### EXERCISE DESCRIPTION
Search the records below for the string "when" and report only the number of lines that contain it.

★ ★ ★ ★ ★ ★ ★

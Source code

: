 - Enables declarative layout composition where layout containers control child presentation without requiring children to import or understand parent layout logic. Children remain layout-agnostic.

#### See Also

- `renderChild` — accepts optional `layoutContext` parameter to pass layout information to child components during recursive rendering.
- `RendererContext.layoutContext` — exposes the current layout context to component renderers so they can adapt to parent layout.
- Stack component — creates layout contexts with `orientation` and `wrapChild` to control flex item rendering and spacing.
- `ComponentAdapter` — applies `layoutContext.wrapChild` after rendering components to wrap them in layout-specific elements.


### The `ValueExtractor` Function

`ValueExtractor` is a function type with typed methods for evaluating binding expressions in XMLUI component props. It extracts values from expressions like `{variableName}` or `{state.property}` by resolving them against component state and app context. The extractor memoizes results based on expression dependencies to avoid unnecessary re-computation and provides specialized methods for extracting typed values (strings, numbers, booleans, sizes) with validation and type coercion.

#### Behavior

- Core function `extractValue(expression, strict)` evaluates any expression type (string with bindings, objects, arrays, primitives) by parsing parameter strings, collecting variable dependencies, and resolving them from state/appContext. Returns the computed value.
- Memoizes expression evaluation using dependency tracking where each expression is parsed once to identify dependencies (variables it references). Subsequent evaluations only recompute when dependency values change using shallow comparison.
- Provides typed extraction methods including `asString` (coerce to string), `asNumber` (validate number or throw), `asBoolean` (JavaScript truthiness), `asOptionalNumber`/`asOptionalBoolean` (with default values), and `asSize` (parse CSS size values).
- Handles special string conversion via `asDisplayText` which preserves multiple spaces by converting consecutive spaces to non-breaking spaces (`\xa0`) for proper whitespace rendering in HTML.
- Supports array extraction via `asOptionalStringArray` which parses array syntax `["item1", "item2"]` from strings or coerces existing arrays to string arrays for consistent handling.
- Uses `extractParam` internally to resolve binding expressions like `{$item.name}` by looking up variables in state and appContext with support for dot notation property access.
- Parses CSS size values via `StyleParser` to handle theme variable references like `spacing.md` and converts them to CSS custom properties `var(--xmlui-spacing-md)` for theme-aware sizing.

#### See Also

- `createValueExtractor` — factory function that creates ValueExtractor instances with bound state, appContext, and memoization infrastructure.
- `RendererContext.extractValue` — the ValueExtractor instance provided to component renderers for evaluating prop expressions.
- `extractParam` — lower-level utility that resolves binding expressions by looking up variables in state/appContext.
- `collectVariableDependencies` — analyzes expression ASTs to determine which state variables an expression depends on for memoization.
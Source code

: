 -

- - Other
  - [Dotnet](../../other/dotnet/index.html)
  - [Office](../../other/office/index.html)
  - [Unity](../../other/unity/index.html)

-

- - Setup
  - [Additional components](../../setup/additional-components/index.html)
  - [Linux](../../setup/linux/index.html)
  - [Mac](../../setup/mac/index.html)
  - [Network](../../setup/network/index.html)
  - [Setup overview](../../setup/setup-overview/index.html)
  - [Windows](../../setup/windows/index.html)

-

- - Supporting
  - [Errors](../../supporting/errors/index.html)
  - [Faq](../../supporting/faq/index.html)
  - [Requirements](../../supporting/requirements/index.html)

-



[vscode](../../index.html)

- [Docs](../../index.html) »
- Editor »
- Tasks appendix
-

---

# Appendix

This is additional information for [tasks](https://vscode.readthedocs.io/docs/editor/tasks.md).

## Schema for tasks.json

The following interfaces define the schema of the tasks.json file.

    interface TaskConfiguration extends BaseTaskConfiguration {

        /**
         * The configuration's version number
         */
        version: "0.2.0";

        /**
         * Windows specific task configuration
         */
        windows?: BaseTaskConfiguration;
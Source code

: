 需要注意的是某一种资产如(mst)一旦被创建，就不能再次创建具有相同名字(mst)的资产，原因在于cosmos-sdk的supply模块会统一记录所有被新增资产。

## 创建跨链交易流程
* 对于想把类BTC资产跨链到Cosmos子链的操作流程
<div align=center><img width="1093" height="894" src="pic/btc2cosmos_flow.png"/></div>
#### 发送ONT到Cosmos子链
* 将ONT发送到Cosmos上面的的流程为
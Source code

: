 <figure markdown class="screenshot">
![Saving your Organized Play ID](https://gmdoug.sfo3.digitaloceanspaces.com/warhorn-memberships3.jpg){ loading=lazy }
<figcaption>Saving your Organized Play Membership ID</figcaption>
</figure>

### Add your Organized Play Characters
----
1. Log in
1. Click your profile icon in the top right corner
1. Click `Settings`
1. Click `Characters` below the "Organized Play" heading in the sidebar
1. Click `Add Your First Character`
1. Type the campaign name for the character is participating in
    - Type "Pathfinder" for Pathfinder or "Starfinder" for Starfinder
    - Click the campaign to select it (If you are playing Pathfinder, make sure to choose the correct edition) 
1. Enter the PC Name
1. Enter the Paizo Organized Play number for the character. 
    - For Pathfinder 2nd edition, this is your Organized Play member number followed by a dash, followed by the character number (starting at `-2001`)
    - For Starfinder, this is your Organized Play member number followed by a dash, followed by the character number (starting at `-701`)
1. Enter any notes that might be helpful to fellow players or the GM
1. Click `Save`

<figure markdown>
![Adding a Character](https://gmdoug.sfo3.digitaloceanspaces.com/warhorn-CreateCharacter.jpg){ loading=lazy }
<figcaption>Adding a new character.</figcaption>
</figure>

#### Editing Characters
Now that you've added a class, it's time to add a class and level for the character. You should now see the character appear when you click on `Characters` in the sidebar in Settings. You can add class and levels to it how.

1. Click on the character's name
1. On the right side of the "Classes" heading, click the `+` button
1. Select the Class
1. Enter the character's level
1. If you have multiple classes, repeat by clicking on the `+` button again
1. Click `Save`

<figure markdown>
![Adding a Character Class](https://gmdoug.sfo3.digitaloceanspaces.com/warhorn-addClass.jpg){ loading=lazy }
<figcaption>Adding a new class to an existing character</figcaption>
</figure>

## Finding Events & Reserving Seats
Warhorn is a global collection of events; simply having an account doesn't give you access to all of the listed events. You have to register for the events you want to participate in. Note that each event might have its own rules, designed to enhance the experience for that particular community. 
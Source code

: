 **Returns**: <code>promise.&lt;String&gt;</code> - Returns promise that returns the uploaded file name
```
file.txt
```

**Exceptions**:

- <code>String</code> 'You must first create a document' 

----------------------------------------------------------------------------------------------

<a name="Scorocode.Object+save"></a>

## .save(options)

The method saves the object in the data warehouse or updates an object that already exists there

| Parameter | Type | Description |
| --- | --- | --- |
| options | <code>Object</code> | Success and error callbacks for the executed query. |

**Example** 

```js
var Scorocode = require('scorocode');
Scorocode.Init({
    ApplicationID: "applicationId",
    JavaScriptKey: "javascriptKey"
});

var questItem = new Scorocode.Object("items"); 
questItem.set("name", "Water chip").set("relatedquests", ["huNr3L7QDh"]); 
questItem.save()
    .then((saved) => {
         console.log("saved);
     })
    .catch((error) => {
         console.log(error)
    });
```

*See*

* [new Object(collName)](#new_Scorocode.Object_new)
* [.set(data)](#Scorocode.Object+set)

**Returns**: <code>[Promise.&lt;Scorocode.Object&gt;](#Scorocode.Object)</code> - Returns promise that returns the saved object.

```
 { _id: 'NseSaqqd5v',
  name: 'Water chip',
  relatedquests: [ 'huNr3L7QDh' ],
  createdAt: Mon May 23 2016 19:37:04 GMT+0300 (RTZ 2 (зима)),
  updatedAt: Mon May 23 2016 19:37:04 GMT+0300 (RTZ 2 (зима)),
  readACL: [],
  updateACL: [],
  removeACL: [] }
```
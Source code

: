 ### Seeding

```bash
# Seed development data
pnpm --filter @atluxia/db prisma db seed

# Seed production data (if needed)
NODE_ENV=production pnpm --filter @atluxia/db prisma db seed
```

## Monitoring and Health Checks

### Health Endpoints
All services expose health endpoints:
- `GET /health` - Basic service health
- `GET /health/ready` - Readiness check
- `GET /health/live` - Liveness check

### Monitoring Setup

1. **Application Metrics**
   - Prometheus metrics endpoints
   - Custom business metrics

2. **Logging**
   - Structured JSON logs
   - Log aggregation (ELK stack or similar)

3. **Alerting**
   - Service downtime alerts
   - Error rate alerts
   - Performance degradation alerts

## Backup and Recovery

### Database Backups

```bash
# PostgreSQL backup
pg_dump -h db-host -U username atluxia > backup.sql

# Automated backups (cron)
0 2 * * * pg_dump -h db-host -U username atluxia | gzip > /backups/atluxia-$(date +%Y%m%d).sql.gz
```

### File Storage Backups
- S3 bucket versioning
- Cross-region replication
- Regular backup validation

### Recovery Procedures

★ ★ ★ ★ ★ ★ ★

### RESPONSE
2